Goal of the exercise → What lines in the data hold the string "Performance"? Show them.

Top of Supplied records

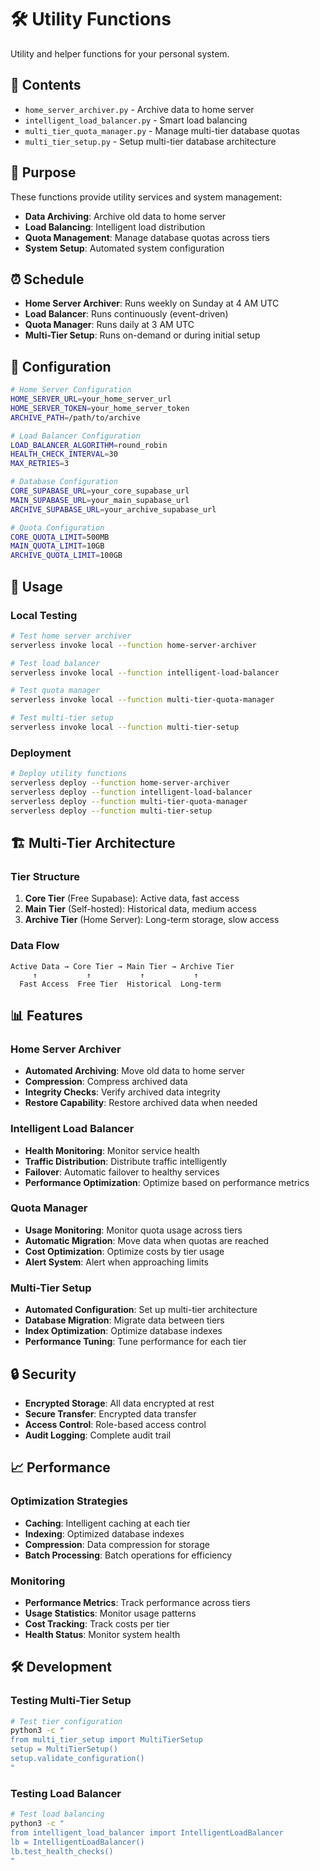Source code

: # 🛠️ Utility Functions

Utility and helper functions for your personal system.

## 📁 Contents

- `home_server_archiver.py` - Archive data to home server
- `intelligent_load_balancer.py` - Smart load balancing
- `multi_tier_quota_manager.py` - Manage multi-tier database quotas
- `multi_tier_setup.py` - Setup multi-tier database architecture

## 🎯 Purpose

These functions provide utility services and system management:

- **Data Archiving**: Archive old data to home server
- **Load Balancing**: Intelligent load distribution
- **Quota Management**: Manage database quotas across tiers
- **System Setup**: Automated system configuration

## ⏰ Schedule

- **Home Server Archiver**: Runs weekly on Sunday at 4 AM UTC
- **Load Balancer**: Runs continuously (event-driven)
- **Quota Manager**: Runs daily at 3 AM UTC
- **Multi-Tier Setup**: Runs on-demand or during initial setup

## 🔧 Configuration

```bash
# Home Server Configuration
HOME_SERVER_URL=your_home_server_url
HOME_SERVER_TOKEN=your_home_server_token
ARCHIVE_PATH=/path/to/archive

# Load Balancer Configuration
LOAD_BALANCER_ALGORITHM=round_robin
HEALTH_CHECK_INTERVAL=30
MAX_RETRIES=3

# Database Configuration
CORE_SUPABASE_URL=your_core_supabase_url
MAIN_SUPABASE_URL=your_main_supabase_url
ARCHIVE_SUPABASE_URL=your_archive_supabase_url

# Quota Configuration
CORE_QUOTA_LIMIT=500MB
MAIN_QUOTA_LIMIT=10GB
ARCHIVE_QUOTA_LIMIT=100GB
```

## 🚀 Usage

### Local Testing

```bash
# Test home server archiver
serverless invoke local --function home-server-archiver

# Test load balancer
serverless invoke local --function intelligent-load-balancer

# Test quota manager
serverless invoke local --function multi-tier-quota-manager

# Test multi-tier setup
serverless invoke local --function multi-tier-setup
```

### Deployment

```bash
# Deploy utility functions
serverless deploy --function home-server-archiver
serverless deploy --function intelligent-load-balancer
serverless deploy --function multi-tier-quota-manager
serverless deploy --function multi-tier-setup
```

## 🏗️ Multi-Tier Architecture

### Tier Structure
1. **Core Tier** (Free Supabase): Active data, fast access
2. **Main Tier** (Self-hosted): Historical data, medium access
3. **Archive Tier** (Home Server): Long-term storage, slow access

### Data Flow
```
Active Data → Core Tier → Main Tier → Archive Tier
     ↑           ↑           ↑           ↑
  Fast Access  Free Tier  Historical  Long-term
```

## 📊 Features

### Home Server Archiver
- **Automated Archiving**: Move old data to home server
- **Compression**: Compress archived data
- **Integrity Checks**: Verify archived data integrity
- **Restore Capability**: Restore archived data when needed

### Intelligent Load Balancer
- **Health Monitoring**: Monitor service health
- **Traffic Distribution**: Distribute traffic intelligently
- **Failover**: Automatic failover to healthy services
- **Performance Optimization**: Optimize based on performance metrics

### Quota Manager
- **Usage Monitoring**: Monitor quota usage across tiers
- **Automatic Migration**: Move data when quotas are reached
- **Cost Optimization**: Optimize costs by tier usage
- **Alert System**: Alert when approaching limits

### Multi-Tier Setup
- **Automated Configuration**: Set up multi-tier architecture
- **Database Migration**: Migrate data between tiers
- **Index Optimization**: Optimize database indexes
- **Performance Tuning**: Tune performance for each tier

## 🔒 Security

- **Encrypted Storage**: All data encrypted at rest
- **Secure Transfer**: Encrypted data transfer
- **Access Control**: Role-based access control
- **Audit Logging**: Complete audit trail

## 📈 Performance

### Optimization Strategies
- **Caching**: Intelligent caching at each tier
- **Indexing**: Optimized database indexes
- **Compression**: Data compression for storage
- **Batch Processing**: Batch operations for efficiency

### Monitoring
- **Performance Metrics**: Track performance across tiers
- **Usage Statistics**: Monitor usage patterns
- **Cost Tracking**: Track costs per tier
- **Health Status**: Monitor system health

## 🛠️ Development

### Testing Multi-Tier Setup

```bash
# Test tier configuration
python3 -c "
from multi_tier_setup import MultiTierSetup
setup = MultiTierSetup()
setup.validate_configuration()
"
```

### Testing Load Balancer

```bash
# Test load balancing
python3 -c "
from intelligent_load_balancer import IntelligentLoadBalancer
lb = IntelligentLoadBalancer()
lb.test_health_checks()
"
```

Bottom of Supplied records

Solution to this exercise →
- **Performance Optimization**: Optimize based on performance metrics
- **Performance Tuning**: Tune performance for each tier
## 📈 Performance
- **Performance Metrics**: Track performance across tiers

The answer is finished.